Os dois saíram da região costeira e adentraram a vila de pescadores, que ficava na zona sudeste de Kul’Tacan. Diferente da região costeira que era bem mais trabalhada, a maioria das casas ali eram feitas de madeira e apoiada por uma série de estacas propositalmente posicionadas para evitar que a água em marés altas inunde suas residências. A maioria das estradas eram compostas por pontes conectadas.
— Não é fantástico? Conhecer lugares novos, ver como as pessoas sobrevivem em condições tão difíceis e árduas, entender um pouco do seu sofrimento? Já imaginou ter que pescar todo dia para ter que sobreviver? Eu poderia ser uma boa pescadora, já fiz isso antes.
— No lago particular do seu tio não conta, meu bem.
Diferente de Denise, que achava pobreza algo fascinante e digno de estudo, Leonard tinha nojo de estar naquele ambiente. Sempre teve nojo da ideia de pessoas claramente inferiores estarem o incomodando em vez de estarem gerando riqueza. Se não fosse pelo trabalho constante do seu pai em fazê-lo se tornar tolerante a ambientes mais humildes, sua vida teria sido bem mais difícil.
— Estamos muito longe? Já andamos um bocado e não aguento mais esse cheiro — disse ela, bocejando.

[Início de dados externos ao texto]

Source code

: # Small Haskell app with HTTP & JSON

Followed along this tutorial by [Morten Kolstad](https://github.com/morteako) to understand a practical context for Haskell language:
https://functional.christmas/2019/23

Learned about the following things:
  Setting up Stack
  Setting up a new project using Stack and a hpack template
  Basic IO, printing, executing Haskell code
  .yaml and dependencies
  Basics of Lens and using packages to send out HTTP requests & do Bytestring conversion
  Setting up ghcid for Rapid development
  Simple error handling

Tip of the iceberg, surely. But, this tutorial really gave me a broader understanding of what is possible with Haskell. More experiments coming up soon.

O olhar afiado do jovem nobre percorreu pela região, se deparando com as expressões curiosas e confusas das pessoas em ver duas pessoas fora do padrão local na área. Alguns barcos presos perto das casas, redes de pesca no varal e um cheiro pesado de salitre e peixe fresco no ar.
O que realmente chamou sua atenção foi uma casa de dois andares, que estava firmada no solo e não sobre a região lamacenta como as outras casas. Não apenas isso, mas tinham três homens na entrada da casa, que embora aparentassem casualidade, estavam consideravelmente atentos.

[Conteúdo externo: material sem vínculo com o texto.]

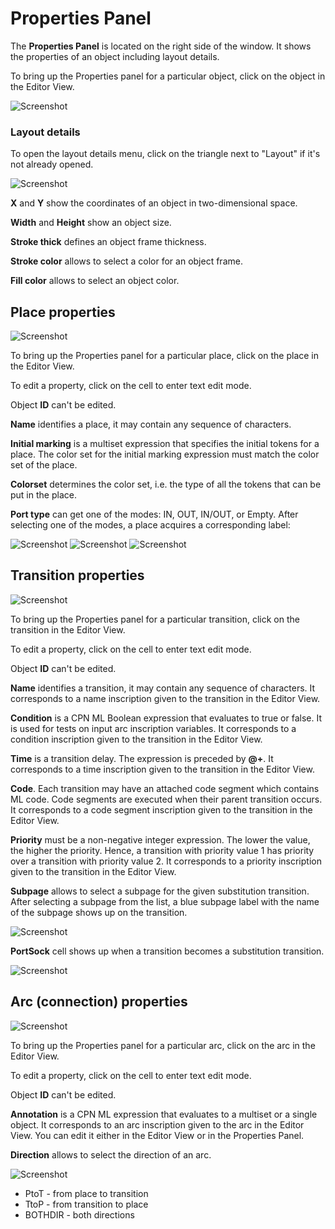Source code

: # Properties Panel
The **Properties Panel** is located on the right side of the window. It shows the properties of an object including layout details.

To bring up the Properties panel for a particular object, click on the object in the Editor View.

![Screenshot](img/properties-panel.png)

### Layout details
To open the layout details menu, click on the triangle next to "Layout" if it's not already opened. 

![Screenshot](img/layout-details.png)

**X** and **Y** show the coordinates of an object in two-dimensional space.

**Width** and **Height** show an object size.

**Stroke thick** defines an object frame thickness.

**Stroke color** allows to select a color for an object frame.

**Fill color** allows to select an object color. 


## Place properties

![Screenshot](img/properties-panel.png)

To bring up the Properties panel for a particular place, click on the place in the Editor View.

To edit a property, click on the cell to enter text edit mode. 

Object **ID** can't be edited.  

**Name** identifies a place, it may contain any sequence of characters.

**Initial marking** is a multiset expression that specifies the initial tokens for a place. The color set for the initial marking expression must match the color set of the place. 

**Colorset** determines the color set, i.e. the type of all the tokens that can be put in the place. 

**Port type** can get one of the modes: IN, OUT, IN/OUT, or Empty. After selecting one of the modes, a place acquires a corresponding label:

![Screenshot](img/in.png)
![Screenshot](img/out.png)
![Screenshot](img/in-out.png)


## Transition properties

![Screenshot](img/transition-properties.png) 

To bring up the Properties panel for a particular transition, click on the transition in the Editor View.

To edit a property, click on the cell to enter text edit mode. 

Object **ID** can't be edited.  

**Name** identifies a transition, it may contain any sequence of characters. It corresponds to a name inscription given to the transition in the Editor View.

**Condition** is a CPN ML Boolean expression that evaluates to true or false. It is used for tests on input arc inscription variables. It corresponds to a condition inscription given to the transition in the Editor View.

**Time** is a transition delay. The expression is preceded by **@+**.
It corresponds to a time inscription given to the transition in the Editor View.

**Code**. Each transition may have an attached code segment which contains ML code. Code segments are executed when their parent transition occurs. It corresponds to a code segment inscription given to the transition in the Editor View.

**Priority** must be a non-negative integer expression. The lower the value, the higher the priority. Hence, a transition with priority value 1 has priority over a transition with priority value 2. It corresponds to a priority inscription given to the transition in the Editor View.

**Subpage** allows to select a subpage for the given substitution transition. After selecting a subpage from the list, a blue subpage label with the name of the subpage shows up on the transition.

![Screenshot](img/subpage-label.png) 

**PortSock** cell shows up when a transition becomes a substitution transition. 

![Screenshot](img/subpage-properties1.png) 


## Arc (connection) properties
![Screenshot](img/arc-properties.png) 

To bring up the Properties panel for a particular arc, click on the arc in the Editor View.

To edit a property, click on the cell to enter text edit mode. 

Object **ID** can't be edited.  

**Annotation** is a CPN ML expression that evaluates to a multiset or a single object. It corresponds to an arc inscription given to the arc in the Editor View. You can edit it either in the Editor View or in the Properties Panel.

**Direction** allows to select the direction of an arc.

![Screenshot](img/direction.png) 

- PtoT - from place to transition
- TtoP - from transition to place
- BOTHDIR - both directions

— Acho que já estamos perto, querida — respondeu Leonard.
Seus passos os guiaram até a residência, que ao olhar mais de perto, apresentava a sua decadência. O primeiro andar estava completamente esburacado e não tinha qualquer fonte decente de iluminação. Os outros andares não aparentavam ser muito diferentes. Claramente ninguém vivia ali, era apenas um lugar temporário.

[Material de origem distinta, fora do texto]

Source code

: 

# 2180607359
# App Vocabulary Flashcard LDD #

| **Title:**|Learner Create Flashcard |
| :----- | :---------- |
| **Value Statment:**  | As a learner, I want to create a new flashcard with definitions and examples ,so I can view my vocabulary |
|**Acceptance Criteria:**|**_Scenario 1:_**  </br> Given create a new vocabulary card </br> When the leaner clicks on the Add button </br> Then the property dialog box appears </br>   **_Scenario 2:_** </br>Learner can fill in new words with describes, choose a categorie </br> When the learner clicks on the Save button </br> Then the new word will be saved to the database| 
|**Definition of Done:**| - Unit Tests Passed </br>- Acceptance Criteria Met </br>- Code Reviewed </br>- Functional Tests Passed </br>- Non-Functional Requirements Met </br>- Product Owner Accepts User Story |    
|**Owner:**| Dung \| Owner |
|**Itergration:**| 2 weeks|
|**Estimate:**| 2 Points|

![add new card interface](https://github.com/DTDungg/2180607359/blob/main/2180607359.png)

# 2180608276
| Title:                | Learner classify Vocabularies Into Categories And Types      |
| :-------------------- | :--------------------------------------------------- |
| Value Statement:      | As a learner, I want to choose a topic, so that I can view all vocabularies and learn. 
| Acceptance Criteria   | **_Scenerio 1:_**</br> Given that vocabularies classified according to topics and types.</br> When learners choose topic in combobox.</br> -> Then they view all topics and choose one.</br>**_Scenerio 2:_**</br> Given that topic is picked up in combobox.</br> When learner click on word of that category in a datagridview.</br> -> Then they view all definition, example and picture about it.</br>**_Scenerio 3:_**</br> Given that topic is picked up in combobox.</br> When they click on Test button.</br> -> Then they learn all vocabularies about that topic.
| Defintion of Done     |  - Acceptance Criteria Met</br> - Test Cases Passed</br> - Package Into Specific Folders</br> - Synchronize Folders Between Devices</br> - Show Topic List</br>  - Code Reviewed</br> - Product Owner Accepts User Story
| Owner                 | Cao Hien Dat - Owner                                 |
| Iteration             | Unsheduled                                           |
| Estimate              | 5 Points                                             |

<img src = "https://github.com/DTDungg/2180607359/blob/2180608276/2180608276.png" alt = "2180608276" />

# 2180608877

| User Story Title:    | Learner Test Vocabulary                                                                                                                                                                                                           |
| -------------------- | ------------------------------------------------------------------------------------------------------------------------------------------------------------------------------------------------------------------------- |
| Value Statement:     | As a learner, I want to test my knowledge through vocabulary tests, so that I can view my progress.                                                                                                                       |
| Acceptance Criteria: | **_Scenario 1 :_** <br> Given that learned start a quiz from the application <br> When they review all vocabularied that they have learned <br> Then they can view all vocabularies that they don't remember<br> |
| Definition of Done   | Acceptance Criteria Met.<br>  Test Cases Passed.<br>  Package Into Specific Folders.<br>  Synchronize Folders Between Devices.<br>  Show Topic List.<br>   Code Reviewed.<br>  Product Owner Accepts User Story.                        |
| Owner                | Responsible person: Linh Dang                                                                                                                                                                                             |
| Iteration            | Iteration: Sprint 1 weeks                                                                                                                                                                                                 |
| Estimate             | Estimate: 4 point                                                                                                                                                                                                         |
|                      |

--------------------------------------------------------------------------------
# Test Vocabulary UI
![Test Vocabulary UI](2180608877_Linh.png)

Ao ver aquelas duas pessoas estranhas se aproximando, os homens imediatamente ficaram na defensiva. Eles não usavam coletes, botas ou qualquer tipo de equipamento de proteção especializado. Porém, não estavam nem um pouco desarmados. Alguns estavam equipados com pistolas semiautomáticas, outros tinham fuzis pendurados em seus ombros.
— Ei, aqui não é lugar para você estar andando, playboy — disse um deles, tomando a frente enquanto os outros apenas observavam o que acontecia.
Leonard não recuou um único passo, mesmo vendo a pistola destravada. Seus olhos fitaram diretamente o homem na sua frente.
— Eu estou bem onde quero estar. Tenho negócios para tratar com o homem que está no segundo andar dessa casa que você diz estar protegendo — respondeu Leonard, friamente.
Os três homens começaram a rir. Não era todo dia que um playboy e uma patricinha apareciam na sua frente e os desafiavam.
— Você deve tá maluco, né? — disse o homem, ainda rindo. Então, sua mão deu três tapas leves no rosto de Leonard, em um claro sinal de desprezo. — Pega a sua vadia e saia daqui enquanto ainda estou de bom humor.
Leonard calmamente alcançou seu bolso e pegou um lenço umedecido, passando na região onde a mão daquele bandido de quinta categoria o ousou tocar. Sua paciência estava tão fina quanto aquele lenço.
— Você poderia aproveitar esse bom humor para comprar um enxaguante bucal — disse ela, abanando o nariz. — Acho que seria mais agradável estar dormindo em uma peixaria do que tolerar essa sua boca.
O homem virou sua atenção para Denise, nem um pouco satisfeito com aquelas palavras.
— Você tem a boca bem aberta, hein? — disse ele, colocando as mãos em seus ombros delicados. — Que tal eu e meus colegas ali te mostrar o que você pode fazer com essa boquinha de veludo.
Leonard deu dois passos para a sua esquerda, se afastando da sua namorada. Então, ela gentilmente colocou sua mão no rosto do homem que estava tentando intimidá-la, formando um gentil sorriso cínico em sua face.
— Ordem Sulfúrica: Lago de Fogo e Enxofre! — conjurou.